For a long time now, in this here galaxy, I have wanted to read A Wrinkle In Time.
And after Chelsea Clinton mentioned this book at the 2016 Democratic Convention, I figured the time for Time was now.
A Wrinkle In Time by Madeleine L’Engle and was published in 1963. It became an instant classic for young readers, and somewhat hotly debated as well. This first book of a multipart epic comes with a rather large family tree chart, so you know going in how massive this will become.
The story picks up with 13 year old Meg who feels awkward in life and slightly lost in her large family. Complicating matters is worrying about her scientist father, who has gone mysteriously missing.
Then one dark and stormy night (this is where that famous saying comes from), while talking to her scientist mother and supersmart little brother, she meets the strange new neighbours. This leads to a galactic quest, with her said younger brother, Charles, and a local teen boy named Calvin, that is facilitated by the neighbours.
They travel magically or by super science, take your pick, to other worlds and learn new things and face all sorts of dangers as they get closer and closer to the missing father.

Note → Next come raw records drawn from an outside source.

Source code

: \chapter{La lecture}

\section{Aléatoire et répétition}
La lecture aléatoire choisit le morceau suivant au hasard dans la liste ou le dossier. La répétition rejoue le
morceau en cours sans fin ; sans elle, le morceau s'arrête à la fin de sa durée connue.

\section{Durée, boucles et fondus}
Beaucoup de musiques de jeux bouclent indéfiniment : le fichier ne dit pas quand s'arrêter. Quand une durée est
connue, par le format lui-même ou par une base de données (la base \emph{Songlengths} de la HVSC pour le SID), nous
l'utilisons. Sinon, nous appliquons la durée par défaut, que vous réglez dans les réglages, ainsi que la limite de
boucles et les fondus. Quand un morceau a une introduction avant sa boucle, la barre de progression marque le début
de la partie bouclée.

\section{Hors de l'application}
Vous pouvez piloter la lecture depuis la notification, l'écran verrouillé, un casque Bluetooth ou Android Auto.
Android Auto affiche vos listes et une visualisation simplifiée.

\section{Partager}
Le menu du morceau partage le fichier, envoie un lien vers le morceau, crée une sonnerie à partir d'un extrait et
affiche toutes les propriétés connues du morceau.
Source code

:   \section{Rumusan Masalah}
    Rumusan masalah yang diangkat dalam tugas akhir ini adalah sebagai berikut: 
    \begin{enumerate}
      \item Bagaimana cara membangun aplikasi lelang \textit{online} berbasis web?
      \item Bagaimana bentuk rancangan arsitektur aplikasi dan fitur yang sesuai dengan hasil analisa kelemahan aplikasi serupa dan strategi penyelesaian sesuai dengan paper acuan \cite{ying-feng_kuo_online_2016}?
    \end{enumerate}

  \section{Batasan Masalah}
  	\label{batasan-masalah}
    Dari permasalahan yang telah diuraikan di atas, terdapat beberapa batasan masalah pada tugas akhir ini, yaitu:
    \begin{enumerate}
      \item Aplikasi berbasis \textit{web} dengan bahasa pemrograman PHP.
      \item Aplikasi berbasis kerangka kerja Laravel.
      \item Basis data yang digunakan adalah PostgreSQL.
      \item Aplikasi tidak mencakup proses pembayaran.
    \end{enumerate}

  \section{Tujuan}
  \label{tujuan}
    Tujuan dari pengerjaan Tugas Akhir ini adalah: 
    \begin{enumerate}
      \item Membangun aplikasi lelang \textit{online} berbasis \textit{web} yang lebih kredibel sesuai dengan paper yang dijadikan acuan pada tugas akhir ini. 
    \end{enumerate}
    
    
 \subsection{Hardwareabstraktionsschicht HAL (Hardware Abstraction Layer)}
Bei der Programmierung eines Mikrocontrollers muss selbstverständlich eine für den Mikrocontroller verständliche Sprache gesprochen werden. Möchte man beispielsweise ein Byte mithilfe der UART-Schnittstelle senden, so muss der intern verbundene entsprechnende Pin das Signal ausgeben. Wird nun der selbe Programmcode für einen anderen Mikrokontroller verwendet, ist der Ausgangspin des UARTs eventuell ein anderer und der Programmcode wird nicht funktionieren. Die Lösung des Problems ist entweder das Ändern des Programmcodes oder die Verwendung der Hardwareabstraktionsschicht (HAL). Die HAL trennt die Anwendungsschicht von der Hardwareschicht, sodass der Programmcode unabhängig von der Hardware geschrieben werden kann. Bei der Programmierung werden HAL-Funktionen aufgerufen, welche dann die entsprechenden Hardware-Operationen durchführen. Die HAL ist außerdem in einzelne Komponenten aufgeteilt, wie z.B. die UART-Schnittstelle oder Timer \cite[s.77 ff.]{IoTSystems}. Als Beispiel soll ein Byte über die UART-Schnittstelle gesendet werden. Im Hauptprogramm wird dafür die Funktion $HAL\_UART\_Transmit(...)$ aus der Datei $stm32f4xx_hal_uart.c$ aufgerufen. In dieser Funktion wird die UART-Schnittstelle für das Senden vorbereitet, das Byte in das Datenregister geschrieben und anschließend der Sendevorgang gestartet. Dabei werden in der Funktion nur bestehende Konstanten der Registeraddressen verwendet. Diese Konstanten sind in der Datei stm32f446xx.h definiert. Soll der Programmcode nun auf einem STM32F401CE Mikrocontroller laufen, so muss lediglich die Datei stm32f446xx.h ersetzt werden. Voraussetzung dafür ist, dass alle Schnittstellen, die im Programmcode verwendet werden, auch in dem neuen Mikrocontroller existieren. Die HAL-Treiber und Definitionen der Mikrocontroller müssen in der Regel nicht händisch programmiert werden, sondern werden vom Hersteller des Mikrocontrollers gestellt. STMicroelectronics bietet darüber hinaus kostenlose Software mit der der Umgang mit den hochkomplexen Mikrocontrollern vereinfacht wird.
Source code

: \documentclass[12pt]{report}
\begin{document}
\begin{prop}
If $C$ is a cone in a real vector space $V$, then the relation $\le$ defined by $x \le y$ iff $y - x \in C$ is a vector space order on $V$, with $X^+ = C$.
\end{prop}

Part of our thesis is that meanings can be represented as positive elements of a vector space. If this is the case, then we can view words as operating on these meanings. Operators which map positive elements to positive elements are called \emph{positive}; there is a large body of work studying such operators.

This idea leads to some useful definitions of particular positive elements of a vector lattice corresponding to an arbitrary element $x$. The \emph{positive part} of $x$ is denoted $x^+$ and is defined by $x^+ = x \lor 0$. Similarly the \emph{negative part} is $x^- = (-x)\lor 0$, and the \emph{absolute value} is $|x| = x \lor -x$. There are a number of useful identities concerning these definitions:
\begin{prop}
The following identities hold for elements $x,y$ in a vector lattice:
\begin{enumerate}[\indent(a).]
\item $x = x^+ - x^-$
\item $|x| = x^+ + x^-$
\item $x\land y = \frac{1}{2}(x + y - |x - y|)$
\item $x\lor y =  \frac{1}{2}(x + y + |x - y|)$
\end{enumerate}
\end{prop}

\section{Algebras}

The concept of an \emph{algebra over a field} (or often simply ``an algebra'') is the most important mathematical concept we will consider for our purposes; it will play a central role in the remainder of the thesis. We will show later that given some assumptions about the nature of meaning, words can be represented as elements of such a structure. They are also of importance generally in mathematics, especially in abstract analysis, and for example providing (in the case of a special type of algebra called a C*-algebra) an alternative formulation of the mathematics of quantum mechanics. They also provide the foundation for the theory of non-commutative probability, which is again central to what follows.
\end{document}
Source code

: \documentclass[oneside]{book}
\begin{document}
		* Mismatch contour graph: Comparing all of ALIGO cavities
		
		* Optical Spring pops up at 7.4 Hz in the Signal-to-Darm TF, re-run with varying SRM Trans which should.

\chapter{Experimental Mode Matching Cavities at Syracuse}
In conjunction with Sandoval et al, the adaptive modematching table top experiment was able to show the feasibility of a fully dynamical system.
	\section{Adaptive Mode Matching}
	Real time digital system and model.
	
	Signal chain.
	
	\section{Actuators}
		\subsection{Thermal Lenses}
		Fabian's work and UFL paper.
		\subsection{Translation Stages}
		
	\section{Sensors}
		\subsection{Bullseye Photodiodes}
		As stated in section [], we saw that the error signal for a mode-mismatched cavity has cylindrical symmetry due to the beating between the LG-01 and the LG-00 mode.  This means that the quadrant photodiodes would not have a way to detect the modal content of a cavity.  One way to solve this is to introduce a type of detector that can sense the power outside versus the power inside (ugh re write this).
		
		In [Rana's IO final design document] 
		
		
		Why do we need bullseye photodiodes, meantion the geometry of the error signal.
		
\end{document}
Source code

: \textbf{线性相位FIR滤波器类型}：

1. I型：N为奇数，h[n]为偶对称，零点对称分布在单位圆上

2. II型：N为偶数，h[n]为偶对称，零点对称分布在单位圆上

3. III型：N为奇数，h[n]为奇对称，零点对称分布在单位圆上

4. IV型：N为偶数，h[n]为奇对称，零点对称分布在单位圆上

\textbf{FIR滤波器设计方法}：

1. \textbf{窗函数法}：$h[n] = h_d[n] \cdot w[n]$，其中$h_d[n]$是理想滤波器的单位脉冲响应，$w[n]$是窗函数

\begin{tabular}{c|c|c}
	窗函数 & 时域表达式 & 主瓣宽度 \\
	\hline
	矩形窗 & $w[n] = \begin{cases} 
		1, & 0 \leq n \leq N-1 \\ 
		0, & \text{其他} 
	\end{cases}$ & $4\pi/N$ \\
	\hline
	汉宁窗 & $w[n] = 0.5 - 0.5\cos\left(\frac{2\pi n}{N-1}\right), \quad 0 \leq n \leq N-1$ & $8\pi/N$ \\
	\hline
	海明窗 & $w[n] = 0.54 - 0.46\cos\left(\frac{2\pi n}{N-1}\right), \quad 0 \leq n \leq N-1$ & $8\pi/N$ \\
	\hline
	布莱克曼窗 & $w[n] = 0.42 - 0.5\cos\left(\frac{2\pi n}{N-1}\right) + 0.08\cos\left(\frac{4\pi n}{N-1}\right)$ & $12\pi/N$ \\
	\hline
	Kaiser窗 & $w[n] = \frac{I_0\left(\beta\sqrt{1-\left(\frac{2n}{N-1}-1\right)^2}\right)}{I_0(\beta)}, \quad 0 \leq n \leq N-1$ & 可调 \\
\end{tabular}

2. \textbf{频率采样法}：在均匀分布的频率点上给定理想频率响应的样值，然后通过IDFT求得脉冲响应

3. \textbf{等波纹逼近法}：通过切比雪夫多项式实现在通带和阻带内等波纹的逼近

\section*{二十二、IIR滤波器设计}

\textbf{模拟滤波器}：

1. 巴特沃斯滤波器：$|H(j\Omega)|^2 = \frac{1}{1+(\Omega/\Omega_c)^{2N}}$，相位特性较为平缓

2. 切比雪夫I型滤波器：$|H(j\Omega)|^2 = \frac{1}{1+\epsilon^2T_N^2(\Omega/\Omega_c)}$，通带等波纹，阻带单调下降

A Wrinkle In Time is a young adult novel which very much feels like the time period it was written in. This is not a criticism, but this did not feel timeless like Margaret did.
One very important factor that does greatly elevate Wrinkle, and helps not making the material feel slightly less dated, is that the main character is Meg, the teen girl. Her courage and love and perseverance are what helps win the day, and for 1963 is quite refreshing.
What dates A Wrinkle In Time is the straddling of religion and science in virtually all aspects of this story. This constant theme was something that I knew would have been controversial at the time, and when I looked it up, was proven right.
The 1960’s new age hippie ideals of being religious, while still worshipping science, was a hot topic for many. The traditional versus the new. And A Wrinkle In Time while liberally mentioning God and faith and love, it also very much integrates regular science and at the time, and still is, theoretical science. L’Engle goes to great lengths to explain virtually all that is going on using very scientific concepts, heavily talked about by Charles and the otherwordly neighbours. But at the same time, faith is what helps saves the day. This delicate balancing act feels like trying to please two masters, if you are a pessimist, or bringing us the best of both worlds, if you are an optimist.
This hard to perform situation, in which I firmly believe L’Engle completely is into, and should be applauded for especially in 1963, means that if you are easily offended from either side, then you will be easily offended.
But taken from the context of society and religion and science of that long ago era, this duality makes certain chunks of A Wrinkle Of Time feel clunky at times. In fact, those parts come across rather lecturey to me.
Which brings up the weakest part, and the most 1960s society feel to it, is the Big Bad of the piece. Just slap “Evil Russian Overlord Mastermind” on him and call it a day. It is not murky in the slightest what L’Engle is getting at here.
While A Wrinkle In Time was not a youth book that resonated with me as an adult, I can fully see the appeal for the under 12 set. The philosophies and adventure would set off the thinking processes, which is always a good thing. Also, as I mentioned earlier, having the star of the story being an intelligent brave teen girl who saves the day, was revolutionary at the time, and would appeal to Hermione and Katniss fans today.
I am glad to have made the time to enjoy A Wrinkle In Time, but I am fine with not continuing on with the series.
…is currently reading Double Fudge by Judy Blume.